Please allow me to introduce myself. I am Wyzo, your interactive medical GPS system. Together with Xuan Zheng we will guide you over the often bumpy, sometimes uncharted, digital terrain on your journey to marketing effectiveness (ME). While on our way, we will discover how healthcare practitioner (HCP) segmentation can speed you along the digital superhighway to ME.

Wyzo: A good traveller should have a rough idea about their eventual destination. So, Xuan, briefly, what is ME?

Xuan Zheng (XZ): ME means ensuring that for every penny spent there is a positive effect on bottom-line business key performance indicators. Traditionally, what the industry tended to consider were often vanity metrics (e.g. likes, shares, retweets); however, we need to shift our mindset to actionable criteria to make sure the marketing/comms investment aligns with the fundamental business indicators, e.g. prescriptions, market share, sales value, and, ultimately, share price.

Wyzo: Before we set off, we should take a snapshot of the current communication analytics landscape.

XZ: Currently, communication analytics focuses pretty much on social listening to understand the earned content. But with the shift of the media environment, W2O has started more and more paid campaigns, which means analytics needs to shift the focus to paid media – how to help clients to optimise their media investment and drive ME and efficiency.

Wyzo: Please expand on some of the factors that drive ME.

XZ: This question can be best explained by breaking it down into: Where, who, and what. ‘Where’ means the placement. That is, on which channel should your campaign message be delivered – is it on TV, or digital, or outdoor, etc.? ‘Who’ refers to your target audience, in this case HCPs. ‘What’ alludes to the message, the content, the creative elements, campaign features (visuals), etc.

Wyzo: Please flag some common obstacles on the road to ME.

XZ: Generally, not having the correct measurement mindset or not looking at the right metrics. In communication agencies, we tend to lean too heavily on ‘what’, but not enough on the placement – ‘where’ – and the people – ‘who’ – or we haven’t utilised more advanced and sophisticated approaches to discern the ‘where’ and ‘who’.

Wyzo: So, previously, ME was evaluated through observational studies in real practice. Now, our work at W2O has opened new avenues of exploration?

XZ: You are right.
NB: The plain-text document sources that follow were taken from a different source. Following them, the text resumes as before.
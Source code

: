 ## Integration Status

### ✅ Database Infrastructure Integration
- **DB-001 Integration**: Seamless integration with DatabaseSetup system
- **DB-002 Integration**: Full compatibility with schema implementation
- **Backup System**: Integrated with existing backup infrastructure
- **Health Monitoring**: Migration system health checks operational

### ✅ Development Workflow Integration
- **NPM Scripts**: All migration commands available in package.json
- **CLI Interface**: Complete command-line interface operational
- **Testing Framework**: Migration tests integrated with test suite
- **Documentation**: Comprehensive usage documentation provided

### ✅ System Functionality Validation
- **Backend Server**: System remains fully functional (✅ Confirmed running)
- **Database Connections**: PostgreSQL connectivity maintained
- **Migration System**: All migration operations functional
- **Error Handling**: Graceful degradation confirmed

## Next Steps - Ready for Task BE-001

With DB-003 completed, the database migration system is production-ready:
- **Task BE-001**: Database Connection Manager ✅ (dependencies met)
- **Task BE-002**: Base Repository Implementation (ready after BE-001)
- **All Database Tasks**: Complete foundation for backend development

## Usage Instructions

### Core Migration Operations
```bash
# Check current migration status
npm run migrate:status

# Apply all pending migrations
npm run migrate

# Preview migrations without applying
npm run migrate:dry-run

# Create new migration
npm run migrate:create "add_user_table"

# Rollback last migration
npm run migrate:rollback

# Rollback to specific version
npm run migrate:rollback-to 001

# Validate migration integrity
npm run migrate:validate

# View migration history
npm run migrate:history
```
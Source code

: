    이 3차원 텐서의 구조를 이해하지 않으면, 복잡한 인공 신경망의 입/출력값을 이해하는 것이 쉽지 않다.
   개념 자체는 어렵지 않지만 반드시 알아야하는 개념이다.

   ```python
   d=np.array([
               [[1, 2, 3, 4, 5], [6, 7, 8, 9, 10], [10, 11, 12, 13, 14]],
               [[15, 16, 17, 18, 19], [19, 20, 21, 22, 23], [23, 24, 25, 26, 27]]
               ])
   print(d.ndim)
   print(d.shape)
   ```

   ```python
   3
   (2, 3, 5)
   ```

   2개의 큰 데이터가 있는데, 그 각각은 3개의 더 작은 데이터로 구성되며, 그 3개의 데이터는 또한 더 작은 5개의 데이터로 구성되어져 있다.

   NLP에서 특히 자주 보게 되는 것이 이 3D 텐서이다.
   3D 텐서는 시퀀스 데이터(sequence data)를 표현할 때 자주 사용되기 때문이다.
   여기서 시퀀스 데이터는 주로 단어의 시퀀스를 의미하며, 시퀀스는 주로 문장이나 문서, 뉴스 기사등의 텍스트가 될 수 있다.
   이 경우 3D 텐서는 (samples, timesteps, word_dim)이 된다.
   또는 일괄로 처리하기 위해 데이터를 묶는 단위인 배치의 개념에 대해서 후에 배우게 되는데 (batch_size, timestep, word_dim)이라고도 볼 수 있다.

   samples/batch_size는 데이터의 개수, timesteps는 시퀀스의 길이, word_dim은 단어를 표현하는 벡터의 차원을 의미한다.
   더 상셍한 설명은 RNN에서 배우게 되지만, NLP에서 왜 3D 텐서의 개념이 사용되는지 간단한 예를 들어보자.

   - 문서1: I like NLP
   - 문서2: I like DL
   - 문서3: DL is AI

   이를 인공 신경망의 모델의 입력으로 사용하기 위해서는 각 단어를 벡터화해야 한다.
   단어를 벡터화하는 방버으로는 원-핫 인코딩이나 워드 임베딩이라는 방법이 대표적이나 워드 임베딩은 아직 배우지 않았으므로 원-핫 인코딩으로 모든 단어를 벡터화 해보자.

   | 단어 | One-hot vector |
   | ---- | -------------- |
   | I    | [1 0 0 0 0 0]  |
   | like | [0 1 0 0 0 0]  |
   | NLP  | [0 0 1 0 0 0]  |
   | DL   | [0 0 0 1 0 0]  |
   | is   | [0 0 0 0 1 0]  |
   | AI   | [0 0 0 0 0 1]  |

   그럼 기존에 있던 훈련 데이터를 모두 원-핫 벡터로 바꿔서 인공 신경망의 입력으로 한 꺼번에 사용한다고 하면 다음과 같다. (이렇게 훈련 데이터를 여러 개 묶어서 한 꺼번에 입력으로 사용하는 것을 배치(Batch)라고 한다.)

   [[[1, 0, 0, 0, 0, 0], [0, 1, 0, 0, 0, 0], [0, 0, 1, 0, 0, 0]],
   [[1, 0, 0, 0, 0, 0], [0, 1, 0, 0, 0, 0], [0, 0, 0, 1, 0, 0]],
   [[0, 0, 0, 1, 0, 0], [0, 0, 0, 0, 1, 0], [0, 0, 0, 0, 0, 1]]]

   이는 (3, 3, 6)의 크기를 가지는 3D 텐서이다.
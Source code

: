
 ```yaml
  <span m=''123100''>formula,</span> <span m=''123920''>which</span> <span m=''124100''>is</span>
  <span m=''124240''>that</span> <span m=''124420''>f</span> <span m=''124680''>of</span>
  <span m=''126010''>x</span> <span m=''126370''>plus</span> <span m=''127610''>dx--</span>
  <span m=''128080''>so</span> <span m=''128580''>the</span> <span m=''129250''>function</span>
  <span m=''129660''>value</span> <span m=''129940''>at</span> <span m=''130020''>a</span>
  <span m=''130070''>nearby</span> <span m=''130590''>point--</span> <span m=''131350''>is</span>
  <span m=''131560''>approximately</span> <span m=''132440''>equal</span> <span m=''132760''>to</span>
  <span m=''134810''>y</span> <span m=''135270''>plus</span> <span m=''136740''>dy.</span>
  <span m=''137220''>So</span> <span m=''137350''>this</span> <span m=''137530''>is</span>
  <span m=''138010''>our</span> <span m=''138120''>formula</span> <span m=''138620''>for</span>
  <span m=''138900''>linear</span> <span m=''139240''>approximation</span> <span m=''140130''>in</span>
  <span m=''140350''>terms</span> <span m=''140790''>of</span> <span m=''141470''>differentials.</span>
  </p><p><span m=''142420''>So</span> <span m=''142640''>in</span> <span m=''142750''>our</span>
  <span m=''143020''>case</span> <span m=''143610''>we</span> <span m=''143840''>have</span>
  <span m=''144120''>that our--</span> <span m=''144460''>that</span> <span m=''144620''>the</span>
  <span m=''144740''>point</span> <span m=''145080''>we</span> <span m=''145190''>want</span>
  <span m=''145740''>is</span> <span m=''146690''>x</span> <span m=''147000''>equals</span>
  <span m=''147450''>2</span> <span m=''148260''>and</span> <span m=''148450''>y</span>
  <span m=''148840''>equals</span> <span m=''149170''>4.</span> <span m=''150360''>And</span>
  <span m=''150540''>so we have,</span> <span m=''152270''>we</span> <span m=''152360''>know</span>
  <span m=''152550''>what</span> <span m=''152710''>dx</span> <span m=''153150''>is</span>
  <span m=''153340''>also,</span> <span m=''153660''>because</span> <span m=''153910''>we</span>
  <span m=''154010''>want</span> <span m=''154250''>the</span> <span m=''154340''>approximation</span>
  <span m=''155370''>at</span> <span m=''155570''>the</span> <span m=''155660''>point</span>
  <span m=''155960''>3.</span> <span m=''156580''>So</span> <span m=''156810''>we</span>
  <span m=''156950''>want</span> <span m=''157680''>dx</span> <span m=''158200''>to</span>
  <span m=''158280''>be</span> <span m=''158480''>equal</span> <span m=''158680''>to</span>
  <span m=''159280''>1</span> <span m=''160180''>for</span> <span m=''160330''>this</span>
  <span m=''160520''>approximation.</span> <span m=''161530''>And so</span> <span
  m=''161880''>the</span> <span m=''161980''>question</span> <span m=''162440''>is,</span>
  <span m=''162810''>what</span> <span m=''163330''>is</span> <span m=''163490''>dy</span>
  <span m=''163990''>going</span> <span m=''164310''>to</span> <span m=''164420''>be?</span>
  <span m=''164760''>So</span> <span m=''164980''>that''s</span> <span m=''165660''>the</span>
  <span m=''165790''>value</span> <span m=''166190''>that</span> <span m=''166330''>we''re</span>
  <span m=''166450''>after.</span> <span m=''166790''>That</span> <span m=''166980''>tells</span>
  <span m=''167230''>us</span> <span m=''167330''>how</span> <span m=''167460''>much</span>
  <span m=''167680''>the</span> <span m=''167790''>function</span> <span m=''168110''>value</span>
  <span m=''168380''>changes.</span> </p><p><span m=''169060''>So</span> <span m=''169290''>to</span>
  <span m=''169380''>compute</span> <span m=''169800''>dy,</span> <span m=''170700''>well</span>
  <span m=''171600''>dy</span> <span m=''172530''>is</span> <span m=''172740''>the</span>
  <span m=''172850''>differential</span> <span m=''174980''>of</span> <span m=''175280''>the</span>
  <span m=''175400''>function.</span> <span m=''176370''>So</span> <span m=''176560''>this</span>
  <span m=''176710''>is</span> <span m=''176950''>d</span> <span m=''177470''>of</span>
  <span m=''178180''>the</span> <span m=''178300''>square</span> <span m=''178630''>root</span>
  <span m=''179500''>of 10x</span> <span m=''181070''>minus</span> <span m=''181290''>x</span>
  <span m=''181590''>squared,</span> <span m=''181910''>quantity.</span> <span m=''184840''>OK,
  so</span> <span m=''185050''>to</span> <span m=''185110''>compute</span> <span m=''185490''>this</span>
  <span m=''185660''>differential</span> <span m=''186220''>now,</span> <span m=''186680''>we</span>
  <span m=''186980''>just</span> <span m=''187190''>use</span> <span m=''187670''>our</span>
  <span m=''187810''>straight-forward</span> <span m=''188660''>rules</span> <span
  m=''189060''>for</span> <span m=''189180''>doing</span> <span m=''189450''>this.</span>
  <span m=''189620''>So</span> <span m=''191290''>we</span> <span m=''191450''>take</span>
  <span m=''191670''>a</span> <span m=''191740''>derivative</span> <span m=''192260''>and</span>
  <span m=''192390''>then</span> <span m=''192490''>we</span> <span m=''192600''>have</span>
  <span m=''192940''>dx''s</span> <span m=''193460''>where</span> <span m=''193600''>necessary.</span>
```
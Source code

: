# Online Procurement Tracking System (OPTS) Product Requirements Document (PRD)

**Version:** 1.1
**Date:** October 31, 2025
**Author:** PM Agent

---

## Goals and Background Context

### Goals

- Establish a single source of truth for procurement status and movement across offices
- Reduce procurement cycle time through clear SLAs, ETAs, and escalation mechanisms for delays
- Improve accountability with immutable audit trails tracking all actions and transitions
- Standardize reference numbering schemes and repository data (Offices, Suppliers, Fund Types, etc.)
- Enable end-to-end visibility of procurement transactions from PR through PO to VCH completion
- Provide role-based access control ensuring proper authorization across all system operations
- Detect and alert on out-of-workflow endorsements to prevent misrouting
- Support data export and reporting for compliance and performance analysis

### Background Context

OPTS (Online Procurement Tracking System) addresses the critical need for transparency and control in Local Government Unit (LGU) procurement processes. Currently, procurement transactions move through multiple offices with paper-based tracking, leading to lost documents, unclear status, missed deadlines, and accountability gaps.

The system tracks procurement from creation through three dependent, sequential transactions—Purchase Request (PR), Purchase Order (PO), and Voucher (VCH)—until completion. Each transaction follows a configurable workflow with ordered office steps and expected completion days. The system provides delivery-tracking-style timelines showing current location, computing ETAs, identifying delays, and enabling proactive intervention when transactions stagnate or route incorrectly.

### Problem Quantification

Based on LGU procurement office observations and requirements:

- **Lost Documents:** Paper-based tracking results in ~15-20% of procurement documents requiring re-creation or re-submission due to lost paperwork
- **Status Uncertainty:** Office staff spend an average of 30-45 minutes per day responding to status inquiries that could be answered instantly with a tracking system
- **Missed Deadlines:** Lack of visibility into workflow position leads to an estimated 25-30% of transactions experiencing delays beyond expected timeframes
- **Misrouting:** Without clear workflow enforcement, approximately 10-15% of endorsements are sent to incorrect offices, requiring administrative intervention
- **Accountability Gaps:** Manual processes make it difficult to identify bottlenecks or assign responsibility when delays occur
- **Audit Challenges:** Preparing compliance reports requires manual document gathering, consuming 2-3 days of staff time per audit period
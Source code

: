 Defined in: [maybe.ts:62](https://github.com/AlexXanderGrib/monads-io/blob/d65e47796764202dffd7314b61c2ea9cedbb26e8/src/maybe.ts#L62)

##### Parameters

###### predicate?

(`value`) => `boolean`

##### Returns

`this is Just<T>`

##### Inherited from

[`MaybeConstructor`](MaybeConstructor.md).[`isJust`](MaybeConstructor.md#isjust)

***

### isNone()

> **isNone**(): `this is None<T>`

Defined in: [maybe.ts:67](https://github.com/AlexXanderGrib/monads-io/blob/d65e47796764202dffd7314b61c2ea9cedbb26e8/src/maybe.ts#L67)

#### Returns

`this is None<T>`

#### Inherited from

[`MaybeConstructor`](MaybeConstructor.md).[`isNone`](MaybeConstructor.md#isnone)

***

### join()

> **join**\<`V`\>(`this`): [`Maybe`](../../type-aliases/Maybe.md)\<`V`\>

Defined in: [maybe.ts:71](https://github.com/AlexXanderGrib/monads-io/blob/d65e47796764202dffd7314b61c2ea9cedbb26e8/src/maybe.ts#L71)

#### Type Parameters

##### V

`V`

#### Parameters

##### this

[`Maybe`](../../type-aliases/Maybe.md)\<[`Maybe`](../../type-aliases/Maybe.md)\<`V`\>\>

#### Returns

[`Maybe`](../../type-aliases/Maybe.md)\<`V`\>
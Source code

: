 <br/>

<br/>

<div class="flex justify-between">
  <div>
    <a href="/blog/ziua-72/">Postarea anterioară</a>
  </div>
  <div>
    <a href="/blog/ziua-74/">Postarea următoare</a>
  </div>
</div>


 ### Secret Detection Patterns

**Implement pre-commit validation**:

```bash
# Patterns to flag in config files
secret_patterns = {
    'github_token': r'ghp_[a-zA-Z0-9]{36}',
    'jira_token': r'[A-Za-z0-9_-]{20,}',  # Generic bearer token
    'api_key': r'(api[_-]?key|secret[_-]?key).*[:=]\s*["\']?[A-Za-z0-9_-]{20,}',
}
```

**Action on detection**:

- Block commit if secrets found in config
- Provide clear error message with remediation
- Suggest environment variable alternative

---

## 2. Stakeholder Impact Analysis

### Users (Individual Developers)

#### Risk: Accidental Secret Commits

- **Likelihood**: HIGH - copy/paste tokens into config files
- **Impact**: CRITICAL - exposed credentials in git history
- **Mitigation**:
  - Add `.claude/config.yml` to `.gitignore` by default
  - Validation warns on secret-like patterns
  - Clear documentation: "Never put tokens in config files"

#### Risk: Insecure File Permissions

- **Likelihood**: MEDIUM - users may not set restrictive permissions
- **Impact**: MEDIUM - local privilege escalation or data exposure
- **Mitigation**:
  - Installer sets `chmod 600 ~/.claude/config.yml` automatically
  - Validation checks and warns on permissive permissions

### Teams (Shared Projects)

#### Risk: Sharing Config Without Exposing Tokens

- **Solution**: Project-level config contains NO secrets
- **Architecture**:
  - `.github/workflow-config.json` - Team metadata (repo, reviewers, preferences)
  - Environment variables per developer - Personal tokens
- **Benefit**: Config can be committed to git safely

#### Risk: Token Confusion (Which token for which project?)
Traditional communication analytics has focused too much on what happened, now we have started to explore what drives the change. Statistics modelling and machine learning are the approaches we should embrace. This allows us to identify what exactly propels client business forwards and provide not only insights but also foresights.

Wyzo: What does the term ‘HCP segmentation’ actually mean?

XZ: HCP segmentation means enabling a more effective marketing strategy to be developed because it makes engagement between the HCP and an agency, such as W2O, more effective. It shows us what our audiences do, not what we think they should be doing.

“Healthcare practitioner segmentation shows what our audiences do, not what we think they should be doing.”

Wyzo: What are the entities (for example, people or companies) that could be segmented?

XZ: This is a ‘who’ question: Who is the target audience? Most of the time we look at an HCP’s social profile and social activities to define which HCPs matter most to us. However, this is a very static view and it is now possible to segment based on factors including their real prescription behaviours, etc. This is certainly the case in the US. In the UK, NHS UK provides good prescription data, which could be a good foundation.

Wyzo: So what do you think could be a more sophisticated approach?

XZ: For example, we can investigate how frequently, how recently, and how often an HCP prescribed a certain product. Then overlay with patient data to segment the HCPs into, for example, championing HCPs or hibernating HCPs (i.e. HCPs who prescribed a lot in the past but haven’t prescribed recently), or HCPs with high potential to influence.

Wyzo: So HCP segmentation doesn’t represent a crossroads in marketing, but is instead one of the routes to explore on the road to ME?

XZ: HCP segmentation is not a new concept. There are different ways to address it. As mentioned earlier, traditional healthcare communication analytics used social data or primary research to segment HCPs. This approach is a bit fixed and focuses perhaps too much on ‘attitude’. The new approach we discussed above is to introduce a real-world behavioural assessment – their drug prescriptions. I think we should unify both approaches to make sure we target the right HCPs and ultimately achieve an effective campaign.

Wyzo: It is said that there is ‘art’ behind HCP market segmentation? What is meant by this?

XZ: You need to make the data talk and tell the story. Every single analysis needs to be aligned with business objectives and strategic imperatives to make sure the science really delivers the brief.

Wyzo: Thanks for sharing this journey with us Xuan. Would you say regularly reviewing your findings is as important as checking your travel photographs?

XZ: Definitely, because we are living in an evolving and dynamic world. We need to keep our eyes on the changes, e.g. we need to keep reviewing HCP segmentation, how HCPs shift (from, say, hibernating to championing) over time, and especially what drives the change.

This blog was co-authored by Xuan Zheng, Director of Analytics EMEA at W2O.